[DATA TO USE Boundary: Start]

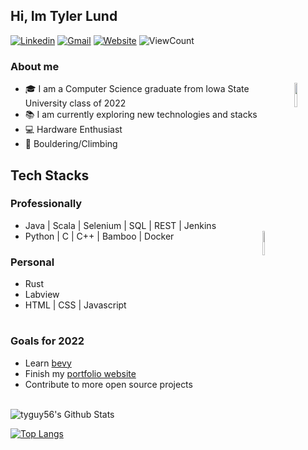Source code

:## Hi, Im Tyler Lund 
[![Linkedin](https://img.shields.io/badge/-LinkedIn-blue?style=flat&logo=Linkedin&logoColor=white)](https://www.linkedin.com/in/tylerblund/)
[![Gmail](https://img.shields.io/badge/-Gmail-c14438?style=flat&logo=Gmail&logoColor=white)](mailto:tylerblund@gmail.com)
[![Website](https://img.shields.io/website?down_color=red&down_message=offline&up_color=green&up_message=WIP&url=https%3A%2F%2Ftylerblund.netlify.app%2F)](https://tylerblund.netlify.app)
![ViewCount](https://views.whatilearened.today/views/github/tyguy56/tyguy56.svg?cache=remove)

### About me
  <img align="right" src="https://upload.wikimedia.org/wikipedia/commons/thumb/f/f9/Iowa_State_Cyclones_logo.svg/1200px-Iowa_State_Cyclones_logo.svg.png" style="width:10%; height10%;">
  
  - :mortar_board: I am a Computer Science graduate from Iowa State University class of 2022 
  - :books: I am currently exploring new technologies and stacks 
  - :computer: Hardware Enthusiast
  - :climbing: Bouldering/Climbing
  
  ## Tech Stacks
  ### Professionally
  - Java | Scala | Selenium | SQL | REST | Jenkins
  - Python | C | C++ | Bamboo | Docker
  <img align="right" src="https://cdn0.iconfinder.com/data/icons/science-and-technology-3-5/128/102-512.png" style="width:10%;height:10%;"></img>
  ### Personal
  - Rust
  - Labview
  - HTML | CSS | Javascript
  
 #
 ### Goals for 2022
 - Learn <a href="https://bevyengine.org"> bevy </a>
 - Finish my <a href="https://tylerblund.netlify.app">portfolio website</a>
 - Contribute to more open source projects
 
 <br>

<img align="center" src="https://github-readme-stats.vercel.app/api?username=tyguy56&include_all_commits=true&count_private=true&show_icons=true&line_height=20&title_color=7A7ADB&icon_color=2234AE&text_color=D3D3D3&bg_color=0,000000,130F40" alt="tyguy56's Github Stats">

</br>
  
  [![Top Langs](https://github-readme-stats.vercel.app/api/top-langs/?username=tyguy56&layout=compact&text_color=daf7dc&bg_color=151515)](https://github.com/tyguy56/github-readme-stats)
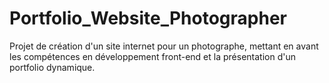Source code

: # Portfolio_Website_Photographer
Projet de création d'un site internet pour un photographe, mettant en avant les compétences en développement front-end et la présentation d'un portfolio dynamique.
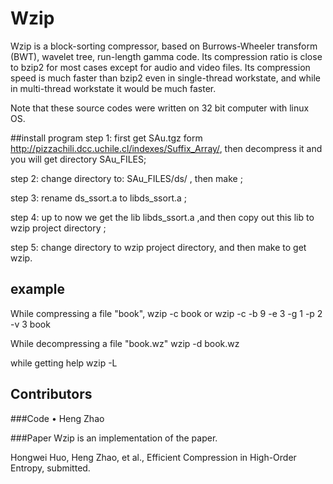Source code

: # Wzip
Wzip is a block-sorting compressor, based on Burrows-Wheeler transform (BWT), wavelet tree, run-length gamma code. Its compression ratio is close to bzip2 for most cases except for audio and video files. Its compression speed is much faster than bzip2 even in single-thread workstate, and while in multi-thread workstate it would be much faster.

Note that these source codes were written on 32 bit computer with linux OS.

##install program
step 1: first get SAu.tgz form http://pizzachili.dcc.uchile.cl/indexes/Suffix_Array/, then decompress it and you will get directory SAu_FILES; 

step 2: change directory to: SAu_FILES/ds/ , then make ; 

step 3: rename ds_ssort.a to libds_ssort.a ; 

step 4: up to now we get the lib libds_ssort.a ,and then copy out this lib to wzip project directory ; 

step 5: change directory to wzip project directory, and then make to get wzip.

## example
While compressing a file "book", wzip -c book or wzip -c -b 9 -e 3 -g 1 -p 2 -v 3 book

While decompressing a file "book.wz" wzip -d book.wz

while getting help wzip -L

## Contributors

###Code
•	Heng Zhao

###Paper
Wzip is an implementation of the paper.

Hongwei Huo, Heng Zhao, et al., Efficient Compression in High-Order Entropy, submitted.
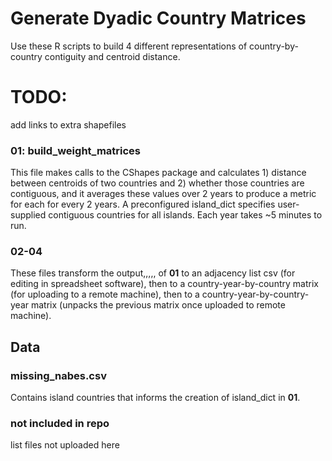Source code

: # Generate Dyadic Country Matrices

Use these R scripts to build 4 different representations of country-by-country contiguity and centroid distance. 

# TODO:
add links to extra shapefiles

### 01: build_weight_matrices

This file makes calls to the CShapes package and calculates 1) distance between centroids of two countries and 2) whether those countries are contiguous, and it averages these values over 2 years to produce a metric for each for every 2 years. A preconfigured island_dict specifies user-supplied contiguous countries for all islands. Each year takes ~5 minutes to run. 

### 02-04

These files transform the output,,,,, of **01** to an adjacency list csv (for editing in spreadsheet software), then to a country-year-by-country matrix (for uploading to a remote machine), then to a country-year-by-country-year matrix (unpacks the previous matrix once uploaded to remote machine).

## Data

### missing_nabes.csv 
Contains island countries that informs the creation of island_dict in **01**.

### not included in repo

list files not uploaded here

[DATA TO USE Boundary: End]
[DATA TO USE Boundary: Start]

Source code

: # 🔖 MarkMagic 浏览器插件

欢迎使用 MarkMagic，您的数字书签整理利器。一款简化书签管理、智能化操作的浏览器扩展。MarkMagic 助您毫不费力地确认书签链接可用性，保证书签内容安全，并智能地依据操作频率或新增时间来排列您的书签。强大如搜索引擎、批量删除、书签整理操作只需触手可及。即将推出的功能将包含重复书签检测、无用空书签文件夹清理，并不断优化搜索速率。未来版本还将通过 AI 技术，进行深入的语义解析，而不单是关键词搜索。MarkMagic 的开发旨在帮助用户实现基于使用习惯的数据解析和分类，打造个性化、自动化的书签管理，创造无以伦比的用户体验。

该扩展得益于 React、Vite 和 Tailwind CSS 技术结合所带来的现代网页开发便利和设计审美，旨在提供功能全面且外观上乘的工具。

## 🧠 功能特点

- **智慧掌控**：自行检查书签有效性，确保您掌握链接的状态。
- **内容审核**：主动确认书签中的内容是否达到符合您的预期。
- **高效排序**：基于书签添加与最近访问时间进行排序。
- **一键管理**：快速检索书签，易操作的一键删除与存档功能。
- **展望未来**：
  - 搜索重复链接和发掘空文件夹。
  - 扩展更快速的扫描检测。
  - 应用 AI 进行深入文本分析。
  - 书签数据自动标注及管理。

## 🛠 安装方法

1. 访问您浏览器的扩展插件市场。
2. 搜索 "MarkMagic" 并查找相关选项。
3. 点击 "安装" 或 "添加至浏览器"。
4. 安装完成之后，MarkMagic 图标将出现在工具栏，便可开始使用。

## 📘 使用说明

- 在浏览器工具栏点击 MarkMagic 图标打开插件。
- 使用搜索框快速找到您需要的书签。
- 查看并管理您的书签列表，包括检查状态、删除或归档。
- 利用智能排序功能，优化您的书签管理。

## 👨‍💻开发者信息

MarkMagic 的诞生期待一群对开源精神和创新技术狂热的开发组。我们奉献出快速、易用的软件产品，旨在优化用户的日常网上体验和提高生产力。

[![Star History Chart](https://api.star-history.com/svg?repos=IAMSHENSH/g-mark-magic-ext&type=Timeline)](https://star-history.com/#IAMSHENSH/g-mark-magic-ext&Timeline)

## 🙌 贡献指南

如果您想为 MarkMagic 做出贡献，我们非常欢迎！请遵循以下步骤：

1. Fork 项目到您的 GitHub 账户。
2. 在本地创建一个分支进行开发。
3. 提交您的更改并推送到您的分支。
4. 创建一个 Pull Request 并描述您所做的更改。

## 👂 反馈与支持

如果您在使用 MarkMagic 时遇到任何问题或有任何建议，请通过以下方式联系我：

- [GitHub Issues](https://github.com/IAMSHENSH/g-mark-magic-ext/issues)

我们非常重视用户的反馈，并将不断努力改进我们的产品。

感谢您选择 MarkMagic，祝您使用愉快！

[DATA TO USE Boundary: End]

- [WHAT NEEDS TO BE DONE]: For every line in the records above that holds "year", add one, and report the sum alone.

- [RESPONSE FOR THIS EXERCISE]: 2